Çünkü Eğitim Sen’in ihtiyaç duyduğu şeyin kağıt üzerinde kalacak “programlar” değil, yeni bir yapı, hareket tarzı ve ruh olduğu ortada. Bu ihtiyaçların giderilmesi için de, örgütün en ücra köşesinden merkezine kadar uzanan, bütün örgütü seferber eden, üretenlerin kendi sendikalarında kendilerini yöneten olarak hissetmesini sağlayacak, açık ve etkilenebilir bir sürecin yaşanması zorunlu. Mevcut yönetimin istifa edip, yerini bütün sendikal grupların üzerinde az çok mutabakat oluşturduğu bir “yeniden kuruluş inisiyatifi”ne bırakması böyle bir sürecin birinci şartı. İkinci şart ise program kurultayının, ulaşılan sonuçları tüzük hükmüne dönüştürecek bir delegasyonla, bir “Kurucu Meclis” çalışması olması. Aksi takdirde, Kutsal İttifak oligarşisinin “siz konuşun, sonra bakarız” havasıyla daha önce yaptığı konferanslardan daha fazlası olmayacaktır.
Bu tartışma yine de yapılacaktır. Hareketinin yükünü yıllardır omuzlarında taşıyan ilerici, devrimci öğretmenler, emeklerine sahip çıkacaklardır. Bu tartışma yalnızca eğitim emekçilerinin bir “iç tartışması” da değildir. Çünkü sorunun özü, Türkiye işçi sınıfı hareketinin en önemli yenilenme olanağının, “kamu çalışanları hareketinin memur sendikacılığı hareketine dönüştürülmesi” yoluyla heder edilmesidir. Eğitim Sen’in bugün düştüğü durumu, eğitim emekçileri hareketini “kendi içinde” değerlendirerek de anlayamayız.

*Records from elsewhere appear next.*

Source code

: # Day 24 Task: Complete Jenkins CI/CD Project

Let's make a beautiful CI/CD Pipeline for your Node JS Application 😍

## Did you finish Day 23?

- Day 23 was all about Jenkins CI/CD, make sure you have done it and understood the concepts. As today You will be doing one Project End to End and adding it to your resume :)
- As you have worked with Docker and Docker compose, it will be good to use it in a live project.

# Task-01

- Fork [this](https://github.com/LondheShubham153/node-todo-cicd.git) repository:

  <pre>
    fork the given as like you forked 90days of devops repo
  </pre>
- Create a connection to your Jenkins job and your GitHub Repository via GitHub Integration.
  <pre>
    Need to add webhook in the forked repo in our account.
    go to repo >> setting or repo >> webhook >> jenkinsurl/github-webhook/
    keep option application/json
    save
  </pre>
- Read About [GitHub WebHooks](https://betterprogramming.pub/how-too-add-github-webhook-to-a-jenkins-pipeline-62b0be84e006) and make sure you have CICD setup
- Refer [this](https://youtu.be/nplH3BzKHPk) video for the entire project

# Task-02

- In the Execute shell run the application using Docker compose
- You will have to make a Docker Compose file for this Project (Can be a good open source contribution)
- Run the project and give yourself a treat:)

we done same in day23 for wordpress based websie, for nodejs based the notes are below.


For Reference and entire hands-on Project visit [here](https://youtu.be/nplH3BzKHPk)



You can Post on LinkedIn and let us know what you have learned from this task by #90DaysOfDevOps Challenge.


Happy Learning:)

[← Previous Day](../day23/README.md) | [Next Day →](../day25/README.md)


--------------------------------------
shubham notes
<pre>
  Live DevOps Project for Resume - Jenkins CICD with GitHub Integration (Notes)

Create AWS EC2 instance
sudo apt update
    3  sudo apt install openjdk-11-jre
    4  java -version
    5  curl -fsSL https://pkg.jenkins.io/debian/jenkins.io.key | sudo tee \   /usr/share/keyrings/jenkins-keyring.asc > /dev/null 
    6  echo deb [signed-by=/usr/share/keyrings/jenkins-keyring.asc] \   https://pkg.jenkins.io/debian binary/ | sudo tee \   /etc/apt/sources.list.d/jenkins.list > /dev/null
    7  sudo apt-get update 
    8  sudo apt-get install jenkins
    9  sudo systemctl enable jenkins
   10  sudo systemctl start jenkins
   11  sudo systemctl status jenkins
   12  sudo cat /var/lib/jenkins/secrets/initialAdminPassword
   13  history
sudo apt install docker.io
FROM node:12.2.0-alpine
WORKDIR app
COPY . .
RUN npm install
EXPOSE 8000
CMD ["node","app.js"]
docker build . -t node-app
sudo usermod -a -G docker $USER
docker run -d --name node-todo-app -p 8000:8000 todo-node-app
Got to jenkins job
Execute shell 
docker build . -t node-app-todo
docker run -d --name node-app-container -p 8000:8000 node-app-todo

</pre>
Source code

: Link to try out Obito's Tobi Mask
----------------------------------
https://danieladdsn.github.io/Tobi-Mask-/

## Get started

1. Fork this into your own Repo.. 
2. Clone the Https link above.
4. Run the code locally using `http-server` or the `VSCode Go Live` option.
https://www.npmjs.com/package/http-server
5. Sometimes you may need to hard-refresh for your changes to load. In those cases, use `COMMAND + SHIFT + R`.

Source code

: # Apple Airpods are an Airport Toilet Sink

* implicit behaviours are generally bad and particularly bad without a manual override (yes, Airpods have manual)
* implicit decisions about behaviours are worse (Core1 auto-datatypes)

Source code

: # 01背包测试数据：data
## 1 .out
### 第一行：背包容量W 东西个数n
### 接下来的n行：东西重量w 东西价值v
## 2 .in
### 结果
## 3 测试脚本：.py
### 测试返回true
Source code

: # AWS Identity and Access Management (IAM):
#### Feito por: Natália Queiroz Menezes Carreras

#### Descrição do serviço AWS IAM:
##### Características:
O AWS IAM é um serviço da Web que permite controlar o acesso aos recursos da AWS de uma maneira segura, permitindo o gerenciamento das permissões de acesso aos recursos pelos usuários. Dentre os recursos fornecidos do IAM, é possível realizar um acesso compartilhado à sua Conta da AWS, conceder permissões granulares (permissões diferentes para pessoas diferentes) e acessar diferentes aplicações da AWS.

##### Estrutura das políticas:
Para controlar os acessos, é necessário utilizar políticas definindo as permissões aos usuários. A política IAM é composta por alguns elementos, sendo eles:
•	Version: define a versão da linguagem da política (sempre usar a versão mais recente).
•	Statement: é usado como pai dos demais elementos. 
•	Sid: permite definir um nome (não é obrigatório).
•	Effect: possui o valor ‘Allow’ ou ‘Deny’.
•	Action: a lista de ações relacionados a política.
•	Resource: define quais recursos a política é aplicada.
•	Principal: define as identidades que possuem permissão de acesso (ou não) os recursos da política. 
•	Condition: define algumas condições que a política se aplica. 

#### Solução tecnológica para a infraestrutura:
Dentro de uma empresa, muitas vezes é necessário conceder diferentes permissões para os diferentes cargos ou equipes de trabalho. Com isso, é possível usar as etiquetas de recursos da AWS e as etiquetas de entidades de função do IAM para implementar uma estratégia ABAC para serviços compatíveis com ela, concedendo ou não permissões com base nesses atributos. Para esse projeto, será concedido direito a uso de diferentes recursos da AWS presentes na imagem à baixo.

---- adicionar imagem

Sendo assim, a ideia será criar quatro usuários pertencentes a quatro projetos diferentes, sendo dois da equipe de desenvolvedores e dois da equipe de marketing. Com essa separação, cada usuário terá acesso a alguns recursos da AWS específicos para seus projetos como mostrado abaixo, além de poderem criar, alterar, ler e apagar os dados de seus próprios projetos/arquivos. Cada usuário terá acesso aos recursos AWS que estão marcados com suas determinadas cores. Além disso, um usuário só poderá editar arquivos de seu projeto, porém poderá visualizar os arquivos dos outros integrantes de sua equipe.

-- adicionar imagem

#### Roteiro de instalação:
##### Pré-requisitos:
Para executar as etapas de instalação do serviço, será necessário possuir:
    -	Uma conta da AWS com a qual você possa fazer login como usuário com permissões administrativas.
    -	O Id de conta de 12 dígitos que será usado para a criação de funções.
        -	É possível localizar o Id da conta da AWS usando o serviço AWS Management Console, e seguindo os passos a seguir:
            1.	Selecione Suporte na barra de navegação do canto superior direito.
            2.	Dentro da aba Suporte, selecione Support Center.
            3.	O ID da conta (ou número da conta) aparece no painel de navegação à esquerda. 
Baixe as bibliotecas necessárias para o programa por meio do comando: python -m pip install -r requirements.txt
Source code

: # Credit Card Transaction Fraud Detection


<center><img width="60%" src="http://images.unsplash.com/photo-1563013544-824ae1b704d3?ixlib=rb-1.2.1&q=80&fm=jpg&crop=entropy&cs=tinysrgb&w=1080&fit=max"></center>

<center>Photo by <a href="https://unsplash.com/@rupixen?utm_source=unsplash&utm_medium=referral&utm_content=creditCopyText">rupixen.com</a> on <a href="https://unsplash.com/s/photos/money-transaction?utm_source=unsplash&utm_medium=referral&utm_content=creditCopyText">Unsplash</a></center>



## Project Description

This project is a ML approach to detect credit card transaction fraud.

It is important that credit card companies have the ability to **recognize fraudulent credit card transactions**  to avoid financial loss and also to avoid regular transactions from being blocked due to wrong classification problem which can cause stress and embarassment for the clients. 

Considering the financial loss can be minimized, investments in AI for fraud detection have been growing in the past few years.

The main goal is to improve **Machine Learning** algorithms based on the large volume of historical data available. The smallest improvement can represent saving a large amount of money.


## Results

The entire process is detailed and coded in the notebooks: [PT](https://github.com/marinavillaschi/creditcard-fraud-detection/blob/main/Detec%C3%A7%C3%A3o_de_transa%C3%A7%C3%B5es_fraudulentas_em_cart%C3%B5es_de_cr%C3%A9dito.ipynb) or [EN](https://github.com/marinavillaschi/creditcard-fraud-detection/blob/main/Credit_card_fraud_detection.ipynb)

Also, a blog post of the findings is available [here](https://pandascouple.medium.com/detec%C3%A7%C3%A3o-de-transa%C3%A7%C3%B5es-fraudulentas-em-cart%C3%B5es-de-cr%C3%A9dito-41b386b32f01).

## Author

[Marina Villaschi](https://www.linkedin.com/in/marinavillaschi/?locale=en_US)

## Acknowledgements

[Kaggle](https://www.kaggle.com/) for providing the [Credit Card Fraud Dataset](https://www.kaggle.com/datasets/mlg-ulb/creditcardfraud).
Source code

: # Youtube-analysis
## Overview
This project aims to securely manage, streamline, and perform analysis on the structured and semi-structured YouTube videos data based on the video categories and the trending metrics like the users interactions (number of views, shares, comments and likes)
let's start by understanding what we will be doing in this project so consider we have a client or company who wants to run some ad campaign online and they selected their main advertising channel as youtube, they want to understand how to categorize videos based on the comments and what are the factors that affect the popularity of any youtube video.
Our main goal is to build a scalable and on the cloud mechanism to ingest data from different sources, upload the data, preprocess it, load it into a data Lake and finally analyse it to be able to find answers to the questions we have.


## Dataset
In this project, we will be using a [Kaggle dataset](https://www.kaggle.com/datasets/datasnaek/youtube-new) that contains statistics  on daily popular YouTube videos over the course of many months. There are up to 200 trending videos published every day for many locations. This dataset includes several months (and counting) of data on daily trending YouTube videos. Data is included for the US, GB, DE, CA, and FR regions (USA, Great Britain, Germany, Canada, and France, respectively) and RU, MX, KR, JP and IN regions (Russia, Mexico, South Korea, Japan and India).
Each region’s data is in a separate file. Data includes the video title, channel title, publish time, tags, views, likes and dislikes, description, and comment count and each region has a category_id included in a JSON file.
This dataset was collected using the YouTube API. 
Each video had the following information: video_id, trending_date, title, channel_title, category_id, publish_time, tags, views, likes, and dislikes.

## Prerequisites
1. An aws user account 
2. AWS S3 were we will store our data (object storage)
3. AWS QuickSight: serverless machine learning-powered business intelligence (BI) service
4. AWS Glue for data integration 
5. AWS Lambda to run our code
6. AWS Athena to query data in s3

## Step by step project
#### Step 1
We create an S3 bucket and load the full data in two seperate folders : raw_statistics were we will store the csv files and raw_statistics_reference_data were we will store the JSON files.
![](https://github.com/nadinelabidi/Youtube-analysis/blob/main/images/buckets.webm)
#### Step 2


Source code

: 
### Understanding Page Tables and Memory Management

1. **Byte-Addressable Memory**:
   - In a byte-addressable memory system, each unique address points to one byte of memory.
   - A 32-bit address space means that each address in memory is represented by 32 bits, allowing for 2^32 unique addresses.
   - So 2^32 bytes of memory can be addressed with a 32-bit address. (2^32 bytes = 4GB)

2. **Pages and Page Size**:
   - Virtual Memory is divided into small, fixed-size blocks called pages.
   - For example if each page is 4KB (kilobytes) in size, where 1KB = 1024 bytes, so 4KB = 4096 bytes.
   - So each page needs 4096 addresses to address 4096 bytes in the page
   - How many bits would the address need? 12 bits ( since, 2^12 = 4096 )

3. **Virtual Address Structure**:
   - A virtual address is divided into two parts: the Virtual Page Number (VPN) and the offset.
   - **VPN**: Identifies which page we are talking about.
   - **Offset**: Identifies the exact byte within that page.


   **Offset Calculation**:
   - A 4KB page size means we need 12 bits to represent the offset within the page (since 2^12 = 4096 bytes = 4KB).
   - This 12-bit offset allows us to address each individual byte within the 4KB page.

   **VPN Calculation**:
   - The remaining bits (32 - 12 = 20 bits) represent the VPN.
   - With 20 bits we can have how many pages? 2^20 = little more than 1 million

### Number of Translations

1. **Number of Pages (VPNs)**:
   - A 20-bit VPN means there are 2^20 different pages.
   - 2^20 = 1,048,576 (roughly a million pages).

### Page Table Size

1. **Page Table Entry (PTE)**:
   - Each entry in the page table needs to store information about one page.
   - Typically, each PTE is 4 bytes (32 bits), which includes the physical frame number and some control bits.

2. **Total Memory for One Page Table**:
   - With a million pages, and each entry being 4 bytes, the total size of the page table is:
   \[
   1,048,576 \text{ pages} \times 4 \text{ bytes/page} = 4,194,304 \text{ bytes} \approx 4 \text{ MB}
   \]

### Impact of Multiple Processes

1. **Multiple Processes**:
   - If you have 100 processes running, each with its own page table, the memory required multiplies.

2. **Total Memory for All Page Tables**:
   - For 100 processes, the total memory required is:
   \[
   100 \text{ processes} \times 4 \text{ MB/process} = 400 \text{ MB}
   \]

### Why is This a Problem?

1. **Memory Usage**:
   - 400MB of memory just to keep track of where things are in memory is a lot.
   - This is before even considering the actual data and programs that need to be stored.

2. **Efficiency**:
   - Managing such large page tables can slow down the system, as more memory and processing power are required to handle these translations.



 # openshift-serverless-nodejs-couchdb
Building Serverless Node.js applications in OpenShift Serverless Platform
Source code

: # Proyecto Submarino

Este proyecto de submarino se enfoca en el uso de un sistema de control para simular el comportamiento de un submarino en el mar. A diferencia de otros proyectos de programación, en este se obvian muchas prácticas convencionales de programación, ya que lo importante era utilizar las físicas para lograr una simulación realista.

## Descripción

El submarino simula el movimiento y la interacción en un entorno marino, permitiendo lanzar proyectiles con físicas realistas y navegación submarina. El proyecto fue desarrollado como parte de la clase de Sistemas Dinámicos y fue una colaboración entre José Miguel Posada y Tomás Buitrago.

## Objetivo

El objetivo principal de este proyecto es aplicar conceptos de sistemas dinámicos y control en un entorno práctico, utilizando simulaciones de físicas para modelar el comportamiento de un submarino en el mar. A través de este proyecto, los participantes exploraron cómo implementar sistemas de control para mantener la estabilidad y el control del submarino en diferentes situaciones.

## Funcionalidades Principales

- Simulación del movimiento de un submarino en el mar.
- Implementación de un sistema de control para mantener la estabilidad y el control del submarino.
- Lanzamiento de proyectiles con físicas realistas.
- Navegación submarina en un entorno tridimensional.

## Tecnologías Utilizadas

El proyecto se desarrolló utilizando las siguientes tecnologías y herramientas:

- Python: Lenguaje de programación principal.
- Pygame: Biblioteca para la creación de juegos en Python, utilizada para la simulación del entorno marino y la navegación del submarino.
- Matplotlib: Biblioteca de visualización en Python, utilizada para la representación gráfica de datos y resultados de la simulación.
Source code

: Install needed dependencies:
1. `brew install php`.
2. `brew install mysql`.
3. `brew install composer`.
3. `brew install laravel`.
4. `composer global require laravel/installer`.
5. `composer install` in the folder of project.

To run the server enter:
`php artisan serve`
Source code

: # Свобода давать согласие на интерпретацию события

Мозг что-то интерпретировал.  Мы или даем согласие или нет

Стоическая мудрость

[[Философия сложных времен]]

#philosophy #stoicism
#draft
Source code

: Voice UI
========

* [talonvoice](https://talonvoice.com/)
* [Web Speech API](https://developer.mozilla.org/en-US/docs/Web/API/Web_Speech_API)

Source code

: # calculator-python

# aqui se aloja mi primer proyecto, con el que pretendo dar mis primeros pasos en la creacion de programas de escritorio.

Kamu çalışanları hareketi, Türkiye solunun “büyük merkezleri” tarafından geleneksel sendikal hareketin kuyruğuna takılmış ve tüketilmiştir. Eğitim Sen’in bugünkü durumu bu genel tükenişin bir parçasıdır.
Eğitim Sen’in eğitim emekçilerini kucaklayan, harekete geçiren ve örgütleyen mücadele ve örgütlenme çizgisinden kopuşu bu sürecin içerisinde gerçekleşti.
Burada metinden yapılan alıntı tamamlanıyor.